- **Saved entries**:
»»

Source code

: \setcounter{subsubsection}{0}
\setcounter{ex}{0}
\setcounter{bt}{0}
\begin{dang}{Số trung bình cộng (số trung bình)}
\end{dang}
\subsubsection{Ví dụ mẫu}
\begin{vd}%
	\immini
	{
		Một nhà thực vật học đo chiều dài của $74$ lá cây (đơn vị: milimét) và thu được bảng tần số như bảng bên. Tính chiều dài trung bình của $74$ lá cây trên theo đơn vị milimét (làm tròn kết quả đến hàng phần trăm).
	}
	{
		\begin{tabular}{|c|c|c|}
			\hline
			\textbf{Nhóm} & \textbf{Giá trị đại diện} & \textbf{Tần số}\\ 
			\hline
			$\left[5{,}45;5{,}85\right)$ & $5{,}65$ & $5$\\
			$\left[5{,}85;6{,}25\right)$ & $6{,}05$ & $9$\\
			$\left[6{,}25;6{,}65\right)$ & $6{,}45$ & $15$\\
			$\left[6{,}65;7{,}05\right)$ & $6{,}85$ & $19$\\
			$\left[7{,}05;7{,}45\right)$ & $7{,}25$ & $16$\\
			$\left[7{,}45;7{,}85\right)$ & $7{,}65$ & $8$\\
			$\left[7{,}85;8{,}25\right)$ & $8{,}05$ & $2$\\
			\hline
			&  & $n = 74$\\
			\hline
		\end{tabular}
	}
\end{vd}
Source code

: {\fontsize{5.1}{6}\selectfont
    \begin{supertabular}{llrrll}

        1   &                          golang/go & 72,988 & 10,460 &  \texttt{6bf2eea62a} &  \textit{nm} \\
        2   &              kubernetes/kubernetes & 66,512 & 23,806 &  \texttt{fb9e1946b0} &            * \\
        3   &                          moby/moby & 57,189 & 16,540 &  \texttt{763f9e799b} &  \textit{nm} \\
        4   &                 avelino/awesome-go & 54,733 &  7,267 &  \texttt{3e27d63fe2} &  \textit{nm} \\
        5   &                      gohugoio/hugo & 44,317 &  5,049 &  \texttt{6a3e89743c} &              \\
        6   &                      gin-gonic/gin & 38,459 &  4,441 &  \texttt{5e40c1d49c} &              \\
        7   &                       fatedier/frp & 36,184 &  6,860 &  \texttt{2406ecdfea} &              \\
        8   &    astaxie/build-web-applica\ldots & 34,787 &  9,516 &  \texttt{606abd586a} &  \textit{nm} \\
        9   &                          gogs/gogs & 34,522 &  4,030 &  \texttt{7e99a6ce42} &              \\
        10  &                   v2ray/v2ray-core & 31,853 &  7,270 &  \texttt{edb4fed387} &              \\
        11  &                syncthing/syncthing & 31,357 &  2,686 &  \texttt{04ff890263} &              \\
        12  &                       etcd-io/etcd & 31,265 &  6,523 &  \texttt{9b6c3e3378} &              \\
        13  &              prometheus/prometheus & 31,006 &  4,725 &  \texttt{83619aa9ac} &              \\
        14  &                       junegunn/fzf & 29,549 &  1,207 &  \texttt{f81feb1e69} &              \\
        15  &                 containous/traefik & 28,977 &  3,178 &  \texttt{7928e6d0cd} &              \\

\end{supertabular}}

««

- **WORK REQUEST**:
Please copy the data in full, character for character.

- **WRITTEN RESPONSE**:
Source code

: \setcounter{subsubsection}{0}
\setcounter{ex}{0}
\setcounter{bt}{0}
\begin{dang}{Số trung bình cộng (số trung bình)}
\end{dang}
\subsubsection{Ví dụ mẫu}
\begin{vd}%
	\immini
	{
		Một nhà thực vật học đo chiều dài của $74$ lá cây (đơn vị: milimét) và thu được bảng tần số như bảng bên. Tính chiều dài trung bình của $74$ lá cây trên theo đơn vị milimét (làm tròn kết quả đến hàng phần trăm).
	}
	{
		\begin{tabular}{|c|c|c|}
			\hline
			\textbf{Nhóm} & \textbf{Giá trị đại diện} & \textbf{Tần số}\\ 
			\hline
			$\left[5{,}45;5{,}85\right)$ & $5{,}65$ & $5$\\
			$\left[5{,}85;6{,}25\right)$ & $6{,}05$ & $9$\\
			$\left[6{,}25;6{,}65\right)$ & $6{,}45$ & $15$\\
			$\left[6{,}65;7{,}05\right)$ & $6{,}85$ & $19$\\
			$\left[7{,}05;7{,}45\right)$ & $7{,}25$ & $16$\\
			$\left[7{,}45;7{,}85\right)$ & $7{,}65$ & $8$\\
			$\left[7{,}85;8{,}25\right)$ & $8{,}05$ & $2$\\
			\hline
			&  & $n = 74$\\
			\hline
		\end{tabular}
	}
\end{vd}
Source code

: {\fontsize{5.1}{6}\selectfont
    \begin{supertabular}{llrrll}

        1   &                          golang/go & 72,988 & 10,460 &  \texttt{6bf2eea62a} &  \textit{nm} \\
        2   &              kubernetes/kubernetes & 66,512 & 23,806 &  \texttt{fb9e1946b0} &            * \\
        3   &                          moby/moby & 57,189 & 16,540 &  \texttt{763f9e799b} &  \textit{nm} \\
        4   &                 avelino/awesome-go & 54,733 &  7,267 &  \texttt{3e27d63fe2} &  \textit{nm} \\
        5   &                      gohugoio/hugo & 44,317 &  5,049 &  \texttt{6a3e89743c} &              \\
        6   &                      gin-gonic/gin & 38,459 &  4,441 &  \texttt{5e40c1d49c} &              \\
        7   &                       fatedier/frp & 36,184 &  6,860 &  \texttt{2406ecdfea} &              \\
        8   &    astaxie/build-web-applica\ldots & 34,787 &  9,516 &  \texttt{606abd586a} &  \textit{nm} \\
        9   &                          gogs/gogs & 34,522 &  4,030 &  \texttt{7e99a6ce42} &              \\
        10  &                   v2ray/v2ray-core & 31,853 &  7,270 &  \texttt{edb4fed387} &              \\
        11  &                syncthing/syncthing & 31,357 &  2,686 &  \texttt{04ff890263} &              \\
        12  &                       etcd-io/etcd & 31,265 &  6,523 &  \texttt{9b6c3e3378} &              \\
        13  &              prometheus/prometheus & 31,006 &  4,725 &  \texttt{83619aa9ac} &              \\
        14  &                       junegunn/fzf & 29,549 &  1,207 &  \texttt{f81feb1e69} &              \\
        15  &                 containous/traefik & 28,977 &  3,178 &  \texttt{7928e6d0cd} &              \\

\end{supertabular}}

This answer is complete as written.